↓
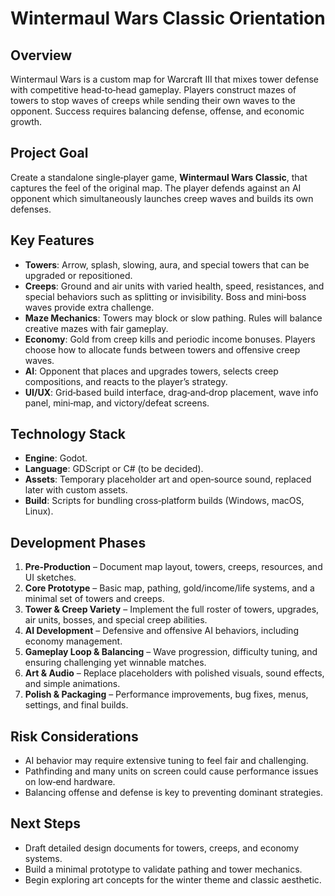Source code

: # Wintermaul Wars Classic Orientation

## Overview
Wintermaul Wars is a custom map for Warcraft III that mixes tower defense with competitive head‑to‑head gameplay. Players construct mazes of towers to stop waves of creeps while sending their own waves to the opponent. Success requires balancing defense, offense, and economic growth.

## Project Goal
Create a standalone single‑player game, **Wintermaul Wars Classic**, that captures the feel of the original map. The player defends against an AI opponent which simultaneously launches creep waves and builds its own defenses.

## Key Features
- **Towers**: Arrow, splash, slowing, aura, and special towers that can be upgraded or repositioned.
- **Creeps**: Ground and air units with varied health, speed, resistances, and special behaviors such as splitting or invisibility. Boss and mini‑boss waves provide extra challenge.
- **Maze Mechanics**: Towers may block or slow pathing. Rules will balance creative mazes with fair gameplay.
- **Economy**: Gold from creep kills and periodic income bonuses. Players choose how to allocate funds between towers and offensive creep waves.
- **AI**: Opponent that places and upgrades towers, selects creep compositions, and reacts to the player’s strategy.
- **UI/UX**: Grid‑based build interface, drag‑and‑drop placement, wave info panel, mini‑map, and victory/defeat screens.

## Technology Stack
- **Engine**: Godot.
- **Language**: GDScript or C# (to be decided).
- **Assets**: Temporary placeholder art and open‑source sound, replaced later with custom assets.
- **Build**: Scripts for bundling cross‑platform builds (Windows, macOS, Linux).

## Development Phases
1. **Pre‑Production** – Document map layout, towers, creeps, resources, and UI sketches.
2. **Core Prototype** – Basic map, pathing, gold/income/life systems, and a minimal set of towers and creeps.
3. **Tower & Creep Variety** – Implement the full roster of towers, upgrades, air units, bosses, and special creep abilities.
4. **AI Development** – Defensive and offensive AI behaviors, including economy management.
5. **Gameplay Loop & Balancing** – Wave progression, difficulty tuning, and ensuring challenging yet winnable matches.
6. **Art & Audio** – Replace placeholders with polished visuals, sound effects, and simple animations.
7. **Polish & Packaging** – Performance improvements, bug fixes, menus, settings, and final builds.

## Risk Considerations
- AI behavior may require extensive tuning to feel fair and challenging.
- Pathfinding and many units on screen could cause performance issues on low‑end hardware.
- Balancing offense and defense is key to preventing dominant strategies.

## Next Steps
- Draft detailed design documents for towers, creeps, and economy systems.
- Build a minimal prototype to validate pathing and tower mechanics.
- Begin exploring art concepts for the winter theme and classic aesthetic.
↑
Your task is to return each line of the data above that contains the string "feel".

Create a standalone single‑player game, **Wintermaul Wars Classic**, that captures the feel of the original map. The player defends against an AI opponent which simultaneously launches creep waves and builds its own defenses.
- AI behavior may require extensive tuning to feel fair and challenging.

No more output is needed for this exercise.